**** DATA TO USE ****

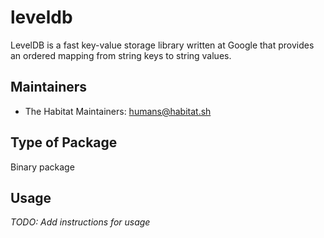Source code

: # leveldb

LevelDB is a fast key-value storage library written at Google that provides an ordered mapping from string keys to string values.

## Maintainers

* The Habitat Maintainers: <humans@habitat.sh>

## Type of Package

Binary package

## Usage

*TODO: Add instructions for usage*
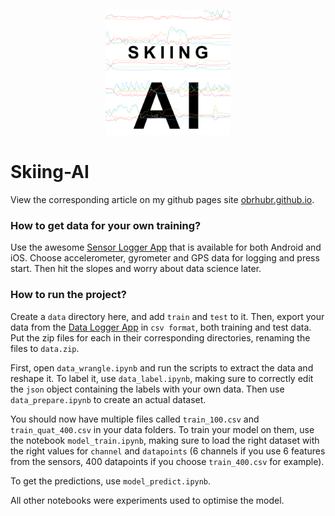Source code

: <p align="center">
	<img alt="Logo" src=".github/logo/logo.png" data-canonical-src=".github/logo/logo.png" width="200"/>
</p>


# Skiing-AI

View the corresponding article on my github pages site [obrhubr.github.io](https://obrhubr.github.io).

### How to get data for your own training?

Use the awesome [Sensor Logger App](https://github.com/tszheichoi/awesome-sensor-logger) that is available for both Android and iOS. Choose accelerometer, gyrometer and GPS data for logging and press start. Then hit the slopes and worry about data science later.

### How to run the project?

Create a `data` directory here, and add `train` and `test` to it. 
Then, export your data from the [Data Logger App](https://github.com/tszheichoi/awesome-sensor-logger) in `csv format`, both training and test data.
Put the zip files for each in their corresponding directories, renaming the files to `data.zip`.

First, open `data_wrangle.ipynb` and run the scripts to extract the data and reshape it. To label it, use `data_label.ipynb`, making sure to correctly edit the `json` object containing the labels with your own data. Then use `data_prepare.ipynb` to create an actual dataset.

You should now have multiple files called `train_100.csv` and `train_quat_400.csv` in your data folders. To train your model on them, use the notebook `model_train.ipynb`, making sure to load the right dataset with the right values for `channel` and `datapoints` (6 channels if you use 6 features from the sensors, 400 datapoints if you choose `train_400.csv` for example).

To get the predictions, use `model_predict.ipynb`.

All other notebooks were experiments used to optimise the model.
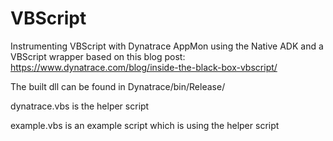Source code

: # VBScript
Instrumenting VBScript with Dynatrace AppMon using the Native ADK and a VBScript wrapper based on this blog post:
https://www.dynatrace.com/blog/inside-the-black-box-vbscript/

The built dll can be found in Dynatrace/bin/Release/

dynatrace.vbs is the helper script

example.vbs is an example script which is using the helper script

****

TASK STATEMENT — Using the data above, write out every line exactly, leaving the images behind.

RESPONSE FOR THIS EXERCISE —
Source code

: # leveldb

LevelDB is a fast key-value storage library written at Google that provides an ordered mapping from string keys to string values.

## Maintainers

* The Habitat Maintainers: <humans@habitat.sh>

## Type of Package

Binary package

## Usage

*TODO: Add instructions for usage*
Source code

: <p align="center">
	<img alt="Logo" src=".github/logo/logo.png" data-canonical-src=".github/logo/logo.png" width="200"/>
</p>


# Skiing-AI

View the corresponding article on my github pages site [obrhubr.github.io](https://obrhubr.github.io).

### How to get data for your own training?

Use the awesome [Sensor Logger App](https://github.com/tszheichoi/awesome-sensor-logger) that is available for both Android and iOS. Choose accelerometer, gyrometer and GPS data for logging and press start. Then hit the slopes and worry about data science later.

### How to run the project?

Create a `data` directory here, and add `train` and `test` to it. 
Then, export your data from the [Data Logger App](https://github.com/tszheichoi/awesome-sensor-logger) in `csv format`, both training and test data.
Put the zip files for each in their corresponding directories, renaming the files to `data.zip`.

First, open `data_wrangle.ipynb` and run the scripts to extract the data and reshape it. To label it, use `data_label.ipynb`, making sure to correctly edit the `json` object containing the labels with your own data. Then use `data_prepare.ipynb` to create an actual dataset.

You should now have multiple files called `train_100.csv` and `train_quat_400.csv` in your data folders. To train your model on them, use the notebook `model_train.ipynb`, making sure to load the right dataset with the right values for `channel` and `datapoints` (6 channels if you use 6 features from the sensors, 400 datapoints if you choose `train_400.csv` for example).

To get the predictions, use `model_predict.ipynb`.

All other notebooks were experiments used to optimise the model.
Source code

: # VBScript
Instrumenting VBScript with Dynatrace AppMon using the Native ADK and a VBScript wrapper based on this blog post:
https://www.dynatrace.com/blog/inside-the-black-box-vbscript/

The built dll can be found in Dynatrace/bin/Release/

dynatrace.vbs is the helper script

example.vbs is an example script which is using the helper script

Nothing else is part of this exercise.